● **EXERCISE OBJECTIVE**
Repeat the entries below exactly, pictures excluded.

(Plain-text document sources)
★ ★ ★ ★
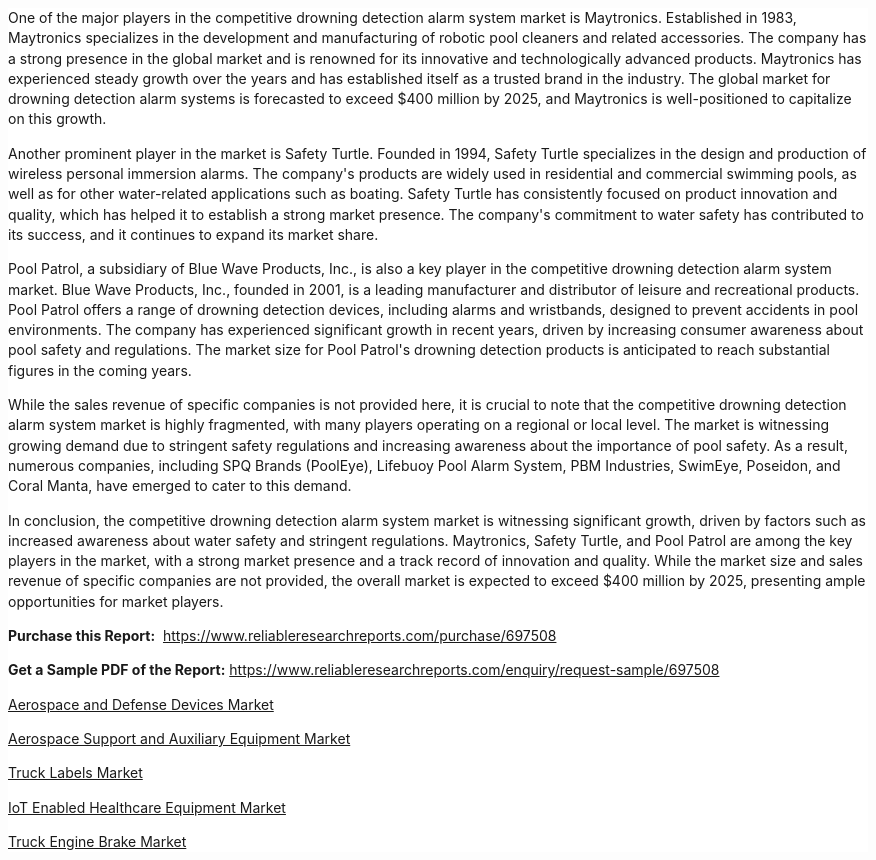 <p><p>One of the major players in the competitive drowning detection alarm system market is Maytronics. Established in 1983, Maytronics specializes in the development and manufacturing of robotic pool cleaners and related accessories. The company has a strong presence in the global market and is renowned for its innovative and technologically advanced products. Maytronics has experienced steady growth over the years and has established itself as a trusted brand in the industry. The global market for drowning detection alarm systems is forecasted to exceed $400 million by 2025, and Maytronics is well-positioned to capitalize on this growth.</p><p>Another prominent player in the market is Safety Turtle. Founded in 1994, Safety Turtle specializes in the design and production of wireless personal immersion alarms. The company's products are widely used in residential and commercial swimming pools, as well as for other water-related applications such as boating. Safety Turtle has consistently focused on product innovation and quality, which has helped it to establish a strong market presence. The company's commitment to water safety has contributed to its success, and it continues to expand its market share.</p><p>Pool Patrol, a subsidiary of Blue Wave Products, Inc., is also a key player in the competitive drowning detection alarm system market. Blue Wave Products, Inc., founded in 2001, is a leading manufacturer and distributor of leisure and recreational products. Pool Patrol offers a range of drowning detection devices, including alarms and wristbands, designed to prevent accidents in pool environments. The company has experienced significant growth in recent years, driven by increasing consumer awareness about pool safety and regulations. The market size for Pool Patrol's drowning detection products is anticipated to reach substantial figures in the coming years.</p><p>While the sales revenue of specific companies is not provided here, it is crucial to note that the competitive drowning detection alarm system market is highly fragmented, with many players operating on a regional or local level. The market is witnessing growing demand due to stringent safety regulations and increasing awareness about the importance of pool safety. As a result, numerous companies, including SPQ Brands (PoolEye), Lifebuoy Pool Alarm System, PBM Industries, SwimEye, Poseidon, and Coral Manta, have emerged to cater to this demand.</p><p>In conclusion, the competitive drowning detection alarm system market is witnessing significant growth, driven by factors such as increased awareness about water safety and stringent regulations. Maytronics, Safety Turtle, and Pool Patrol are among the key players in the market, with a strong market presence and a track record of innovation and quality. While the market size and sales revenue of specific companies are not provided, the overall market is expected to exceed $400 million by 2025, presenting ample opportunities for market players.</p></p>
<p><strong>Purchase this Report:</strong>&nbsp;&nbsp;<a href="https://www.reliableresearchreports.com/purchase/697508">https://www.reliableresearchreports.com/purchase/697508</a></p>
<p></p>
<p><strong>Get a Sample PDF of the Report:</strong>&nbsp;<a href="https://www.reliableresearchreports.com/enquiry/request-sample/697508">https://www.reliableresearchreports.com/enquiry/request-sample/697508</a></p>
<p><p><a href="https://www.linkedin.com/pulse/aerospace-defense-devices-market-share-amp-new-trends-analysis/">Aerospace and Defense Devices Market</a></p><p><a href="https://www.linkedin.com/pulse/aerospace-support-auxiliary-equipment-market-size-2023/">Aerospace Support and Auxiliary Equipment Market</a></p><p><a href="https://medium.com/@entelaloshi55/truck-labels-market-size-growth-forecast-2023-2030-ce0655e28dd0">Truck Labels Market</a></p><p><a href="https://www.linkedin.com/pulse/iot-enabled-healthcare-equipment-market-size-2023-2030/">IoT Enabled Healthcare Equipment Market</a></p><p><a href="https://medium.com/@loretamusaj85/truck-engine-brake-market-size-growth-forecast-2023-2030-c20cfb18937a">Truck Engine Brake Market</a></p></p>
★ ★ ★ ★
● **SOLUTION TO THE PROBLEM**
 <p><p>One of the major players in the competitive drowning detection alarm system market is Maytronics. Established in 1983, Maytronics specializes in the development and manufacturing of robotic pool cleaners and related accessories. The company has a strong presence in the global market and is renowned for its innovative and technologically advanced products. Maytronics has experienced steady growth over the years and has established itself as a trusted brand in the industry. The global market for drowning detection alarm systems is forecasted to exceed $400 million by 2025, and Maytronics is well-positioned to capitalize on this growth.</p><p>Another prominent player in the market is Safety Turtle. Founded in 1994, Safety Turtle specializes in the design and production of wireless personal immersion alarms. The company's products are widely used in residential and commercial swimming pools, as well as for other water-related applications such as boating. Safety Turtle has consistently focused on product innovation and quality, which has helped it to establish a strong market presence. The company's commitment to water safety has contributed to its success, and it continues to expand its market share.</p><p>Pool Patrol, a subsidiary of Blue Wave Products, Inc., is also a key player in the competitive drowning detection alarm system market. Blue Wave Products, Inc., founded in 2001, is a leading manufacturer and distributor of leisure and recreational products. Pool Patrol offers a range of drowning detection devices, including alarms and wristbands, designed to prevent accidents in pool environments. The company has experienced significant growth in recent years, driven by increasing consumer awareness about pool safety and regulations. The market size for Pool Patrol's drowning detection products is anticipated to reach substantial figures in the coming years.</p><p>While the sales revenue of specific companies is not provided here, it is crucial to note that the competitive drowning detection alarm system market is highly fragmented, with many players operating on a regional or local level. The market is witnessing growing demand due to stringent safety regulations and increasing awareness about the importance of pool safety. As a result, numerous companies, including SPQ Brands (PoolEye), Lifebuoy Pool Alarm System, PBM Industries, SwimEye, Poseidon, and Coral Manta, have emerged to cater to this demand.</p><p>In conclusion, the competitive drowning detection alarm system market is witnessing significant growth, driven by factors such as increased awareness about water safety and stringent regulations. Maytronics, Safety Turtle, and Pool Patrol are among the key players in the market, with a strong market presence and a track record of innovation and quality. While the market size and sales revenue of specific companies are not provided, the overall market is expected to exceed $400 million by 2025, presenting ample opportunities for market players.</p></p>
<p><strong>Purchase this Report:</strong>&nbsp;&nbsp;<a href="https://www.reliableresearchreports.com/purchase/697508">https://www.reliableresearchreports.com/purchase/697508</a></p>
<p></p>
<p><strong>Get a Sample PDF of the Report:</strong>&nbsp;<a href="https://www.reliableresearchreports.com/enquiry/request-sample/697508">https://www.reliableresearchreports.com/enquiry/request-sample/697508</a></p>
<p><p><a href="https://www.linkedin.com/pulse/aerospace-defense-devices-market-share-amp-new-trends-analysis/">Aerospace and Defense Devices Market</a></p><p><a href="https://www.linkedin.com/pulse/aerospace-support-auxiliary-equipment-market-size-2023/">Aerospace Support and Auxiliary Equipment Market</a></p><p><a href="https://medium.com/@entelaloshi55/truck-labels-market-size-growth-forecast-2023-2030-ce0655e28dd0">Truck Labels Market</a></p><p><a href="https://www.linkedin.com/pulse/iot-enabled-healthcare-equipment-market-size-2023-2030/">IoT Enabled Healthcare Equipment Market</a></p><p><a href="https://medium.com/@loretamusaj85/truck-engine-brake-market-size-growth-forecast-2023-2030-c20cfb18937a">Truck Engine Brake Market</a></p></p>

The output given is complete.